Despite implementing several methodologies including a combination of physical, chemical and biological techniques, aquatic and microbial pollution remains a challenge to this day. Recently, nanomaterials have attracted considerable attention due to their extraordinary prospective for utilization toward environmental remediation. Among several probable candidates, TiO2 stands out due to its potential for use in multifaceted applications. One way to improve the catalytic and antimicrobial potential of TiO2 is to dope it with certain elements. In this study, Zr-doped TiO2 was synthesized through a sol-gel chemical method using various dopant concentrations (2, 4, 6, and 8 wt%).
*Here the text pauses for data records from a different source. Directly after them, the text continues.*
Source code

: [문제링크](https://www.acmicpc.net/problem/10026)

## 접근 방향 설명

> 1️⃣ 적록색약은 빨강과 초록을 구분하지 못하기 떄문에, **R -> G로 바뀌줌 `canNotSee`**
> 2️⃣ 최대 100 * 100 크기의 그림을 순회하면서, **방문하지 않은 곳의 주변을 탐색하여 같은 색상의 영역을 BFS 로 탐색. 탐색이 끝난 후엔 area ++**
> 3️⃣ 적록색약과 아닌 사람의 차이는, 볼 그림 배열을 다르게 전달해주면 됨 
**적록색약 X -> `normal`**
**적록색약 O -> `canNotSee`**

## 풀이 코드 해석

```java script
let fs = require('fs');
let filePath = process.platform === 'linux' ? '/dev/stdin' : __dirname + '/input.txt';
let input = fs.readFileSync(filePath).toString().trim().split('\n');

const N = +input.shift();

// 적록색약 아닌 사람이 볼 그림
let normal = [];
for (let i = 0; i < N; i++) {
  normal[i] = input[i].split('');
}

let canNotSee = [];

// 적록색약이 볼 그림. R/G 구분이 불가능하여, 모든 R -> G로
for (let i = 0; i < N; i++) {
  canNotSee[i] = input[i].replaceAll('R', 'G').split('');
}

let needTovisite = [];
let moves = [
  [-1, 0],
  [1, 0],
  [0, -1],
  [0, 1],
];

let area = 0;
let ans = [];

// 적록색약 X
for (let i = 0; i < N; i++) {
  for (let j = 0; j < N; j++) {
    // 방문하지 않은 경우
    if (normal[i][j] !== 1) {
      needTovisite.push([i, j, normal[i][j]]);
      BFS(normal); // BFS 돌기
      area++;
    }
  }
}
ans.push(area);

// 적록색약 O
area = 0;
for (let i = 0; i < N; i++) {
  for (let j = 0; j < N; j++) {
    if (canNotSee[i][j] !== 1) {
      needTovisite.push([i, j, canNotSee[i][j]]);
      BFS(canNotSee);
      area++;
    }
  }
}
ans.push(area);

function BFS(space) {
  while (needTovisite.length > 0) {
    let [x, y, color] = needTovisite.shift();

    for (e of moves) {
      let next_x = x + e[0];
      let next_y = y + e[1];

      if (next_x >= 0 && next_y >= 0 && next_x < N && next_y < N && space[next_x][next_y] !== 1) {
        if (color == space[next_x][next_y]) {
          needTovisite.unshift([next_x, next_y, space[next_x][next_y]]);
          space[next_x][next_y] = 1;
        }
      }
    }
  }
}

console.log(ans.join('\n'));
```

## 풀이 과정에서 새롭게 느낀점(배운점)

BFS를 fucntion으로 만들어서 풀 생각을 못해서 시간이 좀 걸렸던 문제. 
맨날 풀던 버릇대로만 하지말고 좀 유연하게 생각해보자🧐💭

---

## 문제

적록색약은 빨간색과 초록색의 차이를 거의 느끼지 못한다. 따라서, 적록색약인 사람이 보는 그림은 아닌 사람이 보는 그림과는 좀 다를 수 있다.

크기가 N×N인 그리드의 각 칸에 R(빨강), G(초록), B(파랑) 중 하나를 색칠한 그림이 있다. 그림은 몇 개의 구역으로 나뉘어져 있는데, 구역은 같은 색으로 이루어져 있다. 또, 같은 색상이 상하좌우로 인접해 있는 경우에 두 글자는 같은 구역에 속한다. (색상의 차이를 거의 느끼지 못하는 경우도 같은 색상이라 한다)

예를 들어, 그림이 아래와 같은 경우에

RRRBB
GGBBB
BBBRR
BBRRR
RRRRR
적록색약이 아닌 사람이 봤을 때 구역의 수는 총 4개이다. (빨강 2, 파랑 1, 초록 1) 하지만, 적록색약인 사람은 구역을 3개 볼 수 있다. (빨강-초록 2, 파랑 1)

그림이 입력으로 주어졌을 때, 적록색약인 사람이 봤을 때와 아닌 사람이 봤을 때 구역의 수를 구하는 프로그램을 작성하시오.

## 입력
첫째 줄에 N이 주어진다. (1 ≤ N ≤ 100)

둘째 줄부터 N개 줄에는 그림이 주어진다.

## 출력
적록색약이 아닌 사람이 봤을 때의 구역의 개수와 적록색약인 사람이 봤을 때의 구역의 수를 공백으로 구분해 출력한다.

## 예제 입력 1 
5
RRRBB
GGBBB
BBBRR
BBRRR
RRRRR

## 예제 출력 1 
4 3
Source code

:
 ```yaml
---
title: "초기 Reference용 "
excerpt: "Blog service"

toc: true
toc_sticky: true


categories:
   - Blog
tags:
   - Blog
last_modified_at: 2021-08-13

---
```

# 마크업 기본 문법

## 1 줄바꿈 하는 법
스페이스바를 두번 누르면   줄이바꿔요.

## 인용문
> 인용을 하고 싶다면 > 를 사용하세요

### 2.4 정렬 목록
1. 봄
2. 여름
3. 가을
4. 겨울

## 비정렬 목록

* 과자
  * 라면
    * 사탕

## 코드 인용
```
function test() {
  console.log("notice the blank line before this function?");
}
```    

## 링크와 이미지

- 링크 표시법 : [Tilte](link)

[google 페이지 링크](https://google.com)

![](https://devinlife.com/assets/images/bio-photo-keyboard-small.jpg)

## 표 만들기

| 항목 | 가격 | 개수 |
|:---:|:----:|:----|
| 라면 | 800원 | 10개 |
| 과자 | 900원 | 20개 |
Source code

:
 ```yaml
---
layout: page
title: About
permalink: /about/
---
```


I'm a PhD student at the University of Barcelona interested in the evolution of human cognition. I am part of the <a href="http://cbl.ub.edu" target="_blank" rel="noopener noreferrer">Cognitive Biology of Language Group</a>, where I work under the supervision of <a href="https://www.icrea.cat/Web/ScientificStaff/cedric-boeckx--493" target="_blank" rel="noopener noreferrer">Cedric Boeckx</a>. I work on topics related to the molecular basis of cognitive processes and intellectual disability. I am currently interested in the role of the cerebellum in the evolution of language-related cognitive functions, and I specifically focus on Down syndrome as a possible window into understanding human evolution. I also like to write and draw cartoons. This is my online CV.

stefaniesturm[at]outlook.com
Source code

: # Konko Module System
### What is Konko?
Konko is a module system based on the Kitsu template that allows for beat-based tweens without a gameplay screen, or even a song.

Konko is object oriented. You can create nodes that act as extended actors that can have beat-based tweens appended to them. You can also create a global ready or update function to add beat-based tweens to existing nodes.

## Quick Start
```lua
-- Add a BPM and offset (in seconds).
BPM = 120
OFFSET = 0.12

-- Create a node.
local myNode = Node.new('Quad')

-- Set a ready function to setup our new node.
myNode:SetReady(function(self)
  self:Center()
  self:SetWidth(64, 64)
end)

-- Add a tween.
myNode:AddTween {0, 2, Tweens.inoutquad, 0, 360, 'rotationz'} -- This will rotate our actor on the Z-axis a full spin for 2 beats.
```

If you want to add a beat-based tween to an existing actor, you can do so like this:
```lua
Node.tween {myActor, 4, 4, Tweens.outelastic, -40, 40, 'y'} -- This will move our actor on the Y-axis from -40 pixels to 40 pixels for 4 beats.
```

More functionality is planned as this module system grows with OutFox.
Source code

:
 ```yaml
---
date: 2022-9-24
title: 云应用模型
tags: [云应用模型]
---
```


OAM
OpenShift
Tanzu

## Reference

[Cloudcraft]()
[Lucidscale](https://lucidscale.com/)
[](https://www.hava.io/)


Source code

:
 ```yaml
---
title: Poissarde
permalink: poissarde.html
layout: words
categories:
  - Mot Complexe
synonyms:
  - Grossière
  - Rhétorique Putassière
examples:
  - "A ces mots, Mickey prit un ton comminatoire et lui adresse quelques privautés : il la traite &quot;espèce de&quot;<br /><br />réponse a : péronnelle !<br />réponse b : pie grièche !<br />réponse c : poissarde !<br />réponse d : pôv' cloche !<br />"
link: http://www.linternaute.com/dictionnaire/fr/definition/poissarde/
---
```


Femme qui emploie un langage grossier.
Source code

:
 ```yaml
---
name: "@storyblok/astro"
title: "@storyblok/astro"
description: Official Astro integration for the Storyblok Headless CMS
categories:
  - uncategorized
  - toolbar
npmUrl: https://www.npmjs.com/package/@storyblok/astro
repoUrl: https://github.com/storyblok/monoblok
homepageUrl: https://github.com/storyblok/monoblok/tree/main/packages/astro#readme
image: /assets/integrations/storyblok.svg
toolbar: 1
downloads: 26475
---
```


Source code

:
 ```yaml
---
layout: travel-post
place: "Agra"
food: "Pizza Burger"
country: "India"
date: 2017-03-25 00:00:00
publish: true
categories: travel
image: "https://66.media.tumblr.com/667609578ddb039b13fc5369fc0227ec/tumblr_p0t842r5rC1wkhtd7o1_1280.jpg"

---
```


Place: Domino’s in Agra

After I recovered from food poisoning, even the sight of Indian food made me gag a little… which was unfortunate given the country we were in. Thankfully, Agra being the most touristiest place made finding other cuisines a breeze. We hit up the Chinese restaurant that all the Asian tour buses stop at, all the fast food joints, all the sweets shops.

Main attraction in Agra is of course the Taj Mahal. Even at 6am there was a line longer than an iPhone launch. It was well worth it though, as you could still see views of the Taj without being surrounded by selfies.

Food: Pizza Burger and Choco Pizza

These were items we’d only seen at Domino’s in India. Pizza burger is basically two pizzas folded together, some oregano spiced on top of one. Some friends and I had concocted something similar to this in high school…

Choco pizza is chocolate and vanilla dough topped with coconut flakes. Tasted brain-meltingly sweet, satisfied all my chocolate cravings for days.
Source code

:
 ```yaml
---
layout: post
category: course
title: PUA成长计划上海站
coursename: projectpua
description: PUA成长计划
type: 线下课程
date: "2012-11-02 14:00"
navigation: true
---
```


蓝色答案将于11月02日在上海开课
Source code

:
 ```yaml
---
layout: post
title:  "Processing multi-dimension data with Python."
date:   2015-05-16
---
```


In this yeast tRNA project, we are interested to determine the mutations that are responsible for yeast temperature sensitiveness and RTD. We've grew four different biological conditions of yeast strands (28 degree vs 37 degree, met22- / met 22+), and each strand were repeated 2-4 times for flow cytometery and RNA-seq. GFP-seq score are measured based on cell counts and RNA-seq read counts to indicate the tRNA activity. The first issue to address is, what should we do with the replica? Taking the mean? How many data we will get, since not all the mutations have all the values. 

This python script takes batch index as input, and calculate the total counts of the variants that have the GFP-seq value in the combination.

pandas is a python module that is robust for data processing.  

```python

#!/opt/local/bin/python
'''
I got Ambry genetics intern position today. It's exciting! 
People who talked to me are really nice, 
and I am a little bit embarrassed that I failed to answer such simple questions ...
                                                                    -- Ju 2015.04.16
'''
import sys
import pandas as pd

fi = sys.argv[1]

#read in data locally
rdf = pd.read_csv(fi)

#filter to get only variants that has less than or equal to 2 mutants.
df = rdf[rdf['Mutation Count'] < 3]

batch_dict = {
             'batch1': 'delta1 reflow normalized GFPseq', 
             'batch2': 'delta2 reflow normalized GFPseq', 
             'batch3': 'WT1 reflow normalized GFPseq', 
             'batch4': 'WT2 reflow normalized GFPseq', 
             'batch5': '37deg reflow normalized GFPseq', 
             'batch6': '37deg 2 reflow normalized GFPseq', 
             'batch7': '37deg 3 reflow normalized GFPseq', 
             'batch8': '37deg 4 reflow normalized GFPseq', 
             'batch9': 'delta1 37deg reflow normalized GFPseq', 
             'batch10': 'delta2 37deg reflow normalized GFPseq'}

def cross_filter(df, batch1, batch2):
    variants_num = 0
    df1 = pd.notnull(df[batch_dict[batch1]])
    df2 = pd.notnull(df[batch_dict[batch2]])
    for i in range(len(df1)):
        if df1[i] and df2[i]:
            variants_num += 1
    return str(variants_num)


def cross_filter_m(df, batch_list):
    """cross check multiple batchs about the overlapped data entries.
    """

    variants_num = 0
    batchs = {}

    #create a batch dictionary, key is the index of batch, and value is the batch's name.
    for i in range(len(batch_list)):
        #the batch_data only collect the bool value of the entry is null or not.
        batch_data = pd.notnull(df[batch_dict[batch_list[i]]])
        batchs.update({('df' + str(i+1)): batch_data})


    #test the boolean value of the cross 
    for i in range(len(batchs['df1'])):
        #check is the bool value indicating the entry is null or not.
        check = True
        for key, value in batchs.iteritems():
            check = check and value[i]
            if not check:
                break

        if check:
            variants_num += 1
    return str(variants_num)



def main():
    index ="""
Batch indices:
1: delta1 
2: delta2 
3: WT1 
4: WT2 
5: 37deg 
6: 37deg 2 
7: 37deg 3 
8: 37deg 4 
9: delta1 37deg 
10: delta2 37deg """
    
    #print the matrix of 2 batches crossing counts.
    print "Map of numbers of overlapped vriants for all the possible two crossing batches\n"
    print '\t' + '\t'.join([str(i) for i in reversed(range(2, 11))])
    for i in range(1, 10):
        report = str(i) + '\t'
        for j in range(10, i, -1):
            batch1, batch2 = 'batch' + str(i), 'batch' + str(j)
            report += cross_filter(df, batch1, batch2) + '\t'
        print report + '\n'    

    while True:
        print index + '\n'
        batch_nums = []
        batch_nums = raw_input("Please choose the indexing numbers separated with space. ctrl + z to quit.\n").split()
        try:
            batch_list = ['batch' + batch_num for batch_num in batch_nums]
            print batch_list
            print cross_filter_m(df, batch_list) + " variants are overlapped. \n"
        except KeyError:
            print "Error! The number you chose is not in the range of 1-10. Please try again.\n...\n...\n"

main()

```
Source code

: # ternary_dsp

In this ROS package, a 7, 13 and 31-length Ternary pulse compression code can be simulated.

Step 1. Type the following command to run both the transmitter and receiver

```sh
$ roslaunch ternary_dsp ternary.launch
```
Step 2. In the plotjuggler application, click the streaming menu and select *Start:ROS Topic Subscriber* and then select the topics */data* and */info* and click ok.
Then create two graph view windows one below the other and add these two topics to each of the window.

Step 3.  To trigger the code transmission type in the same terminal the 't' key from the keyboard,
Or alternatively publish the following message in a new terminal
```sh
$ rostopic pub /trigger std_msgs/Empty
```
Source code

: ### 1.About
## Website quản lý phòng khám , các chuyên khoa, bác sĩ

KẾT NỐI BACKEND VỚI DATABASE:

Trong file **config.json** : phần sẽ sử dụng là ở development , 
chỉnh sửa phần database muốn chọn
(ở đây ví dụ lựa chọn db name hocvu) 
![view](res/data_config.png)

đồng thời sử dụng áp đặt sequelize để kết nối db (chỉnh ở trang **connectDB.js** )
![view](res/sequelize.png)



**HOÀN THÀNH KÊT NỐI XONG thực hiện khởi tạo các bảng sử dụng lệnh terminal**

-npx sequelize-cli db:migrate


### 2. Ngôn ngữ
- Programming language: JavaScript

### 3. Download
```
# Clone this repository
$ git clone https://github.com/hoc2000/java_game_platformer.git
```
Surface morphological, microstructural and elemental analysis was carried out using FESEM and HR-TEM along with EDS to confirm the formation of Zr-TiO2. XRD spectra showed a linear shift of the (101) anatase peak to lower diffraction angles (from 25.4° to 25.08°) with increasing Zr4+ concentration. Functional groups were examined via FTIR, an ample absorption band appearing between 400 and 700 cm-1 in the acquired spectrum was attributed to the vibration modes of the Ti-O-Ti linkage present within TiO2 nanoparticles, which denotes the formation of TiO2. Experimental results indicated that with increasing dopant concentrations, photocatalytic potential was enhanced significantly. In this respect, TiO2 doped with 8 wt% Zr (sample 0.08 : 1) exhibited outstanding performance by realizing 98% elimination of synthetic MB in 100 minutes. This is thought to be due to a decreased rate of electron-hole pair recombination that transpires upon doping. Therefore, it is proposed that Zr-doped TiO2 can be used as an effective photocatalyst material for various environmental and wastewater treatment applications. The good docking scores and binding confirmation of Zr-doped TiO2 suggested doped nanoparticles as a potential inhibitor against selected targets of both E. coli and S. aureus. Hence, enzyme inhibition studies of Zr-doped TiO2 NPs are suggested for further confirmation of these in silico predictions.